Building Belonging During Lockdown

If you’d asked me for a list of phrases associated with ‘Lockdown’, I’m pretty sure I wouldn’t have included, “The best birthday I can remember”!

This was the feedback from one of our Community Hub members whose birthday in the middle of the UK lockdown.

[The Community Hub is an initiative of Community Resources and LifeLine Church whereby volunteers bring people together to connect and contribute. It is normally based out of a local community centre – Editor]

That day, eight people arrived at the door of his home at different times with cards, presents and a cake. Small gestures that made a huge difference. “I never realised I was so popular,” he told us!

That got me thinking about the effect of those small gestures and about the motivation of who we are at Community Resources.

In ‘normal’ times we run a fairly packed weekly programme at the Hub: English classes, Pilates, Tots and Tinies, Craft Group, Lunch Club … to name but a few. There’s a real buzz in the place as people come to join in with a group, meet up with friends or give their time to volunteer. Up the road, on Green Lane, The Corner Coffee House provides another welcoming place for people to connect and belong. In both places we often hear, “I’m at home here. It feels like family”.

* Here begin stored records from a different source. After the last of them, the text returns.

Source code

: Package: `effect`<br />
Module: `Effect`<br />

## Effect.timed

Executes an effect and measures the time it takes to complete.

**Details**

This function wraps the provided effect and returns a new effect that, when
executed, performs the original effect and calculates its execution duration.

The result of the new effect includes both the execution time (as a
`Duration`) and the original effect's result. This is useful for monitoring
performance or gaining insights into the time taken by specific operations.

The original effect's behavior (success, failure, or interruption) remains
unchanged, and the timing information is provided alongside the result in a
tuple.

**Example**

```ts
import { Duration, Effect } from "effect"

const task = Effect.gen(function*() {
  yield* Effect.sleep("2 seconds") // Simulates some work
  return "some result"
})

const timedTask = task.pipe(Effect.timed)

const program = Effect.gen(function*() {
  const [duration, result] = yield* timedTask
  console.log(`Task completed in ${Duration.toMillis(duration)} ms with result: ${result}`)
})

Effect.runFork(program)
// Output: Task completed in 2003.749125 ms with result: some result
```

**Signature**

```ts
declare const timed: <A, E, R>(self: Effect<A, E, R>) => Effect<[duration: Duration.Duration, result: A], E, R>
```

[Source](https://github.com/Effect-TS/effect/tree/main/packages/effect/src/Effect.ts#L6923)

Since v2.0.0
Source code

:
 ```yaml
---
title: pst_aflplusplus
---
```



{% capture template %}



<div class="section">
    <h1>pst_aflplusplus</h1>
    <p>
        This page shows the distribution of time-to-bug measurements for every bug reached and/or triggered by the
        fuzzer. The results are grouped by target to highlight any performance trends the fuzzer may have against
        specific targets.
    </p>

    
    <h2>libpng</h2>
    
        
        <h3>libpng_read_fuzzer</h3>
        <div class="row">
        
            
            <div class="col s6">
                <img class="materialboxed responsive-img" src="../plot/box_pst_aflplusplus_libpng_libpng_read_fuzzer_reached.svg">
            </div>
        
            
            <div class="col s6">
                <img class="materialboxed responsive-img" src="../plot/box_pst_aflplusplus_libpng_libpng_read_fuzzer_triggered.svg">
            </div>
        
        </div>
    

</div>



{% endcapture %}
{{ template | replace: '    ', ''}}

So, when Lockdown happened and we had to close, it was a shock to the system. How on earth could we keep it feeling like family? How can you maintain relationships that have been steadily built, face to face, over endless cups of tea, washing up together, sorting through donated clothes, setting up for groups or popping in to visit one another, if you can’t physically meet? When you are rubbing shoulders day-by-day real conversations happen – friendships are formed and strengthened. Suddenly it had all got a lot more complicated.

Gates closed – now what?

We couldn’t really imagine how it was all going to work out, but we made plans to at least keep in touch by phoning people and writing cards – it was a start.

And then we thought, would it be possible to still run most of our activities via Zoom? It seemed like a crazy idea – how do you do virtual Carpet Bowls?!! And what about people who don’t have access to the internet?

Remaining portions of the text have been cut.